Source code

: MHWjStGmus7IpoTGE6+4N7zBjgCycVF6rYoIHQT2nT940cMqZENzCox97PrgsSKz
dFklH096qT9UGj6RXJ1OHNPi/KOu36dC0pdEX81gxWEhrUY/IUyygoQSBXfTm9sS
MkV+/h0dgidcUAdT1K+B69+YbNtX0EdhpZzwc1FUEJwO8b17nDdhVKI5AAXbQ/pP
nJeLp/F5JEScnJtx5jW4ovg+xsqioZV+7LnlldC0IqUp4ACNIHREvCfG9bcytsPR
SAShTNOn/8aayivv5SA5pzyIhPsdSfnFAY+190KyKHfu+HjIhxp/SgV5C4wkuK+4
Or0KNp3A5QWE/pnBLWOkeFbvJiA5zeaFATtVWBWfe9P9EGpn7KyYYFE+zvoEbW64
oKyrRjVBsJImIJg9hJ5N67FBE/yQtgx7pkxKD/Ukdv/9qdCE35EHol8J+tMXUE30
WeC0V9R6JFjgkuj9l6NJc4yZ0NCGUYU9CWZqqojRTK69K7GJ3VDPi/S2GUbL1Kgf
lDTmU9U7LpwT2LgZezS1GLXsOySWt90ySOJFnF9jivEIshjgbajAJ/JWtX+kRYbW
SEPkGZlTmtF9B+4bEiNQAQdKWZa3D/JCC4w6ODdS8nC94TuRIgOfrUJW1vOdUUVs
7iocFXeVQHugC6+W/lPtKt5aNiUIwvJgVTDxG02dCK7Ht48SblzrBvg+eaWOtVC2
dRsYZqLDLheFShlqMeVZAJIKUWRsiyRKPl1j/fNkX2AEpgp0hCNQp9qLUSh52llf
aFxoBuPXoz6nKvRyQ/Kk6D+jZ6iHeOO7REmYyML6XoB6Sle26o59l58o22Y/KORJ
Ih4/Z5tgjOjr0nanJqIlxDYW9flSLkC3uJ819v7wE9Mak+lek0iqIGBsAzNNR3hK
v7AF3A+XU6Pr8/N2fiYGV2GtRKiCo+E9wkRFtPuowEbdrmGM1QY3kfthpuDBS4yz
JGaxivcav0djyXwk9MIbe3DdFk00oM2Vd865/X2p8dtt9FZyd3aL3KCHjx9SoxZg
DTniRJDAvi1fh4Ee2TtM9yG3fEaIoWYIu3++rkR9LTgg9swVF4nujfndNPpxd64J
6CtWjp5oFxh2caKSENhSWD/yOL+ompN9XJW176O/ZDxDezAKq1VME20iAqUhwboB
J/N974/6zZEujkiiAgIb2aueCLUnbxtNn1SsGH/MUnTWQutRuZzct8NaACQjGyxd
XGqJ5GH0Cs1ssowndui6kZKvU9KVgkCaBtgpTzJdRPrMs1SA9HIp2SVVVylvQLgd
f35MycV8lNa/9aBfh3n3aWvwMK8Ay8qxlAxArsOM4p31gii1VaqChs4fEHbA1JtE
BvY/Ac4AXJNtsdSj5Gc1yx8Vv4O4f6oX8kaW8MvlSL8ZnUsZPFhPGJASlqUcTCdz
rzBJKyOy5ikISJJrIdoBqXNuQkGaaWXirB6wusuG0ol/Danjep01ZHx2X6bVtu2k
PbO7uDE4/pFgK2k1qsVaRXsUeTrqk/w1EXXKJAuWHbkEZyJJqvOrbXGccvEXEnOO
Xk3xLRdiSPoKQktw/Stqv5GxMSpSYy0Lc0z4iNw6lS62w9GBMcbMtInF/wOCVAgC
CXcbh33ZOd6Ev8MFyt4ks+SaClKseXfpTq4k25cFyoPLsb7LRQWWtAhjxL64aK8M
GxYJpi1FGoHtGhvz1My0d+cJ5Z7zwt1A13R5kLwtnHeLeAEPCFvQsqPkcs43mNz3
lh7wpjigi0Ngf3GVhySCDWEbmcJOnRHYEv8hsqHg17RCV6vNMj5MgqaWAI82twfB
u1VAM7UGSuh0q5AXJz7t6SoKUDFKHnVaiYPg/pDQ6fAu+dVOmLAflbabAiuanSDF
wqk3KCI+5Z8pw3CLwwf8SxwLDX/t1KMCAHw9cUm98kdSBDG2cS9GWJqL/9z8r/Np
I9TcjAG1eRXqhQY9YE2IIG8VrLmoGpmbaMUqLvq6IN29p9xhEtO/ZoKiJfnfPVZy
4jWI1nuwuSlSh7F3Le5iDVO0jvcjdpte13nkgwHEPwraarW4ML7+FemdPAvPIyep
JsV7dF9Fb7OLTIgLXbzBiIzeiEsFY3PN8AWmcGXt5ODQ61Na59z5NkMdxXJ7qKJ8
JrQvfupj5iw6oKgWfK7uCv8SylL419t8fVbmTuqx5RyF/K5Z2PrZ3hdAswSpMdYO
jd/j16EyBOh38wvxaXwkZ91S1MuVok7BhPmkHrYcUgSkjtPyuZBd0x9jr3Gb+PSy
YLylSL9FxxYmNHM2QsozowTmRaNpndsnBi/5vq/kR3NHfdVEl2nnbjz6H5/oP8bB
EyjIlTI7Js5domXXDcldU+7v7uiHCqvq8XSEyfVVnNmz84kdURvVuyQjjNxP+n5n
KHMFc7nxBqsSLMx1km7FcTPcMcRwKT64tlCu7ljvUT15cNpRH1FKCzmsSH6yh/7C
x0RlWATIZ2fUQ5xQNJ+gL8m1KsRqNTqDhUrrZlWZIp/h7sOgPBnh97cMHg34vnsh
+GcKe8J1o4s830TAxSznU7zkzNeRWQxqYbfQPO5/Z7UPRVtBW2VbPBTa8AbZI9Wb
_ _ _
**Activity**
Lines from the one containing "GxYJpi1FGoHtGhvz1My0d+cJ5Z7zwt1A13R5kLwtnHeLeAEPCFvQsqPkcs43mNz3" through the last line of the listing are to be restated word for word; no other line may appear.

**Task result**
GxYJpi1FGoHtGhvz1My0d+cJ5Z7zwt1A13R5kLwtnHeLeAEPCFvQsqPkcs43mNz3
lh7wpjigi0Ngf3GVhySCDWEbmcJOnRHYEv8hsqHg17RCV6vNMj5MgqaWAI82twfB
u1VAM7UGSuh0q5AXJz7t6SoKUDFKHnVaiYPg/pDQ6fAu+dVOmLAflbabAiuanSDF
wqk3KCI+5Z8pw3CLwwf8SxwLDX/t1KMCAHw9cUm98kdSBDG2cS9GWJqL/9z8r/Np
I9TcjAG1eRXqhQY9YE2IIG8VrLmoGpmbaMUqLvq6IN29p9xhEtO/ZoKiJfnfPVZy
4jWI1nuwuSlSh7F3Le5iDVO0jvcjdpte13nkgwHEPwraarW4ML7+FemdPAvPIyep
JsV7dF9Fb7OLTIgLXbzBiIzeiEsFY3PN8AWmcGXt5ODQ61Na59z5NkMdxXJ7qKJ8
JrQvfupj5iw6oKgWfK7uCv8SylL419t8fVbmTuqx5RyF/K5Z2PrZ3hdAswSpMdYO
jd/j16EyBOh38wvxaXwkZ91S1MuVok7BhPmkHrYcUgSkjtPyuZBd0x9jr3Gb+PSy
YLylSL9FxxYmNHM2QsozowTmRaNpndsnBi/5vq/kR3NHfdVEl2nnbjz6H5/oP8bB
EyjIlTI7Js5domXXDcldU+7v7uiHCqvq8XSEyfVVnNmz84kdURvVuyQjjNxP+n5n
KHMFc7nxBqsSLMx1km7FcTPcMcRwKT64tlCu7ljvUT15cNpRH1FKCzmsSH6yh/7C
x0RlWATIZ2fUQ5xQNJ+gL8m1KsRqNTqDhUrrZlWZIp/h7sOgPBnh97cMHg34vnsh
+GcKe8J1o4s830TAxSznU7zkzNeRWQxqYbfQPO5/Z7UPRVtBW2VbPBTa8AbZI9Wb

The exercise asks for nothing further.